De Hoge Raad overweegt dat de vraag of causaal verband in strafrechtelijke zin bestaat, moet worden beantwoord aan de hand van de maatstaf of die hartstilstand redelijkerwijs als gevolg van die gedraging aan de verdachte kan worden toegerekend. Daarbij hoeft het niet zonder meer vast te staan dat de bewezenverklaarde gedraging in de keten van de gebeurtenissen een noodzakelijke factor is geweest voor het ingetreden gevolg. Wel is voor het redelijkerwijs toerekenen van het gevolg aan (een gedraging van) de verdachte ten minste vereist dat wordt vastgesteld dat dit gedrag een onmisbare schakel kan hebben gevormd in de gebeurtenissen die tot het gevolg hebben geleid, alsmede dat ook aannemelijk is dat het gevolg met een aanzienlijke mate van waarschijnlijkheid door die gedraging is veroorzaakt. Een hulpmiddel bij het antwoord op de vraag of daarvan sprake is, is of (i) in de gegeven omstandigheden de gedraging naar haar aard geschikt is om dat gevolg teweeg te brengen en (ii) bovendien naar ervaringsregels van dien aard is dat zij het vermoeden wettigt dat zij heeft geleid tot het intreden van het gevolg. Daarbij kan (iii) ook worden betrokken in hoeverre aannemelijk is geworden dat andere, niet aan de bewezenverklaarde gedraging gerelateerde oorzaken hoogstwaarschijnlijk niet tot dat gevolg hebben geleid. De overwegingen van het hof op dit punt getuigen volgens de Hoge Raad niet van een onjuiste rechtsopvatting en zijn toereikend gemotiveerd. Het hof heeft onder meer vastgesteld dat de hartstilstand kort na de behandeling met Ibogaïne door de verdachte is ontstaan en dat het optreden van hartritmestoornissen, mogelijk leidend tot een hartstilstand, een bekende bijwerking is van het gebruik daarvan en dat van enige andere, buiten het gebruik van Ibogaïne gelegen oorzaak voor die hartstilstand niet is gebleken. Daarin ligt – aldus de Hoge Raad – niet alleen als oordeel van het hof besloten dat de toediening van Ibogaïne door de verdachte een onmisbare schakel kan hebben gevormd in de gebeurtenissen die hebben geleid tot het optreden van de hartstilstand, maar ook dat die hartstilstand met ten minste de vereiste aanzienlijke mate van waarschijnlijkheid door die toediening is veroorzaakt.

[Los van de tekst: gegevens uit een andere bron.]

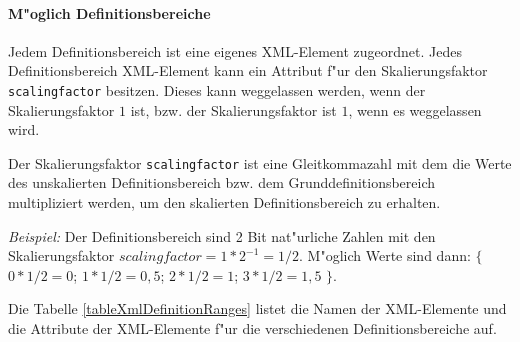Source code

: \paragraph{M"oglich Definitionsbereiche}
\label{secXmlDefinitionrangesArea}

Jedem Definitionsbereich ist eine eigenes XML-Element zugeordnet. Jedes Definitionsbereich XML-Element kann ein Attribut f"ur den Skalierungsfaktor \verb|scalingfactor| besitzen. Dieses kann weggelassen werden, wenn der Skalierungsfaktor $1$ ist, bzw. der Skalierungsfaktor ist $1$, wenn es weggelassen wird.

Der Skalierungsfaktor \verb|scalingfactor| ist eine Gleitkommazahl mit dem die Werte des unskalierten Definitionsbereich bzw. dem Grunddefinitionsbereich multipliziert werden, um den skalierten Definitionsbereich zu erhalten.

\noindent
\textit{Beispiel:} Der Definitionsbereich sind 2 Bit nat"urliche Zahlen mit den Skalierungsfaktor $scalingfactor=1*2^{-1}=1/2$. M"oglich Werte sind dann: $\{$ $0*1/2=0$; $1*1/2=0,5$; $2*1/2=1$; $3*1/2=1,5$ $\}$.

\bigskip\noindent
Die Tabelle \ref{tableXmlDefinitionRanges} listet die Namen der XML-Elemente und die Attribute der XML-Elemente f"ur die verschiedenen Definitionsbereiche auf.

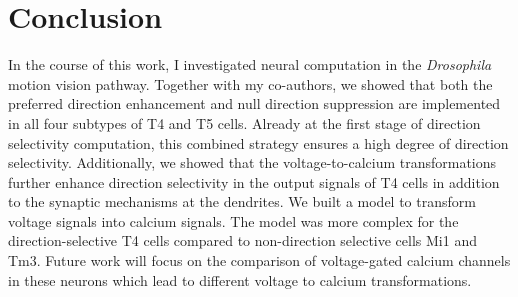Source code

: \section{Conclusion}
In the course of this work, I investigated neural computation in the \textit{Drosophila} motion vision pathway. Together with my co-authors, we showed that both the preferred direction enhancement and null direction suppression are implemented in all four subtypes of T4 and T5 cells. Already at the first stage of direction selectivity computation, this combined strategy ensures a high degree of direction selectivity. Additionally, we showed that the voltage-to-calcium transformations further enhance direction selectivity in the output signals of T4 cells in addition to the synaptic mechanisms at the dendrites. We built a model to transform voltage signals into calcium signals. The model was more complex for the direction-selective T4 cells compared to non-direction selective cells Mi1 and Tm3. Future work will focus on the comparison of voltage-gated calcium channels in these neurons which lead to different voltage to calcium transformations.



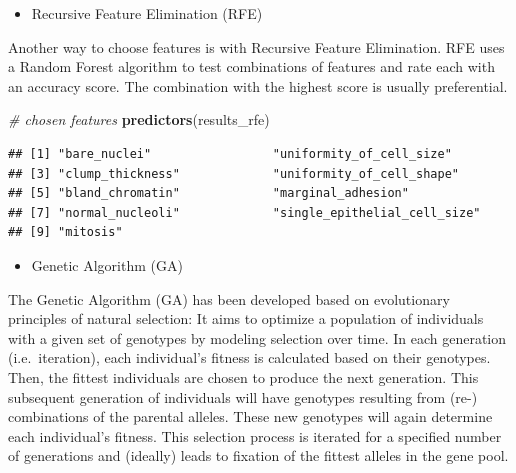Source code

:\documentclass[]{article}
\newenvironment{Shaded}{\begin{snugshade}}{\end{snugshade}}
\newcommand{\KeywordTok}[1]{\textcolor[rgb]{0.13,0.29,0.53}{\textbf{{#1}}}}
\newcommand{\DecValTok}[1]{\textcolor[rgb]{0.00,0.00,0.81}{{#1}}}
\newcommand{\StringTok}[1]{\textcolor[rgb]{0.31,0.60,0.02}{{#1}}}
\newcommand{\CommentTok}[1]{\textcolor[rgb]{0.56,0.35,0.01}{\textit{{#1}}}}
\newcommand{\NormalTok}[1]{{#1}}
\providecommand{\tightlist}{%
  \setlength{\itemsep}{0pt}\setlength{\parskip}{0pt}}
\begin{document}
\begin{Shaded}
\end{Shaded}

\begin{itemize}
\tightlist
\item
  Recursive Feature Elimination (RFE)
\end{itemize}

Another way to choose features is with Recursive Feature Elimination.
RFE uses a Random Forest algorithm to test combinations of features and
rate each with an accuracy score. The combination with the highest score
is usually preferential.

\begin{Shaded}
\begin{Highlighting}[]
\CommentTok{# chosen features}
\KeywordTok{predictors}\NormalTok{(results_rfe)}
\end{Highlighting}
\end{Shaded}

\begin{verbatim}
## [1] "bare_nuclei"                 "uniformity_of_cell_size"    
## [3] "clump_thickness"             "uniformity_of_cell_shape"   
## [5] "bland_chromatin"             "marginal_adhesion"          
## [7] "normal_nucleoli"             "single_epithelial_cell_size"
## [9] "mitosis"
\end{verbatim}

\begin{Shaded}
\end{Shaded}

\begin{itemize}
\tightlist
\item
  Genetic Algorithm (GA)
\end{itemize}

The Genetic Algorithm (GA) has been developed based on evolutionary
principles of natural selection: It aims to optimize a population of
individuals with a given set of genotypes by modeling selection over
time. In each generation (i.e.~iteration), each individual's fitness is
calculated based on their genotypes. Then, the fittest individuals are
chosen to produce the next generation. This subsequent generation of
individuals will have genotypes resulting from (re-) combinations of the
parental alleles. These new genotypes will again determine each
individual's fitness. This selection process is iterated for a specified
number of generations and (ideally) leads to fixation of the fittest
alleles in the gene pool.
\end{document}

Het strafrechtelijk causaal verband

Het causaal verband is een ingewikkeld (ook normatief) strafrechtelijk begrip. Niet in alle gevallen is vereist dat sprake is geweest van een noodzakelijke factor (condicio sine qua non). Ook in gevallen waarin dat verband niet kan worden vastgesteld, kan toch een veroordeling volgen, mits kan worden vastgesteld dat (i) de gedraging een onmisbare schakel kán zijn geweest in de keten en (ii) aannemelijk is dat het gevolg met een aanzienlijke mate van waarschijnlijkheid door die gedraging is veroorzaakt. In dat geval kan het gevolg redelijkerwijs als een gevolg van de gedraging aan de verdachte worden toegerekend.

De leer van de redelijke toerekening kennen we in het strafrecht al lang. Zo overwoog de Hoge Raad reeds in 1978[2] dat een lethale longembolie, als gevolg van bij een botsing bekomen letsels, niet van zodanige aard was dat het overlijden van het slachtoffer redelijkerwijze niet meer als gevolg van de botsing aan de dader zou kunnen worden toegerekend. Voor die benadering valt ook veel te zeggen: wat te denken van een situatie waarin een verdachte iemand in de hartstreek neerschiet en deze persoon vervolgens als gevolg van complicaties tijdens de operatie komt te overlijden. Het strijdt met het rechtsgevoel dat de verdachte in dat geval niet meer voor doodslag of eventueel zelfs moord zou kunnen worden veroordeeld, maar hooguit slechts voor de pogingsvariant.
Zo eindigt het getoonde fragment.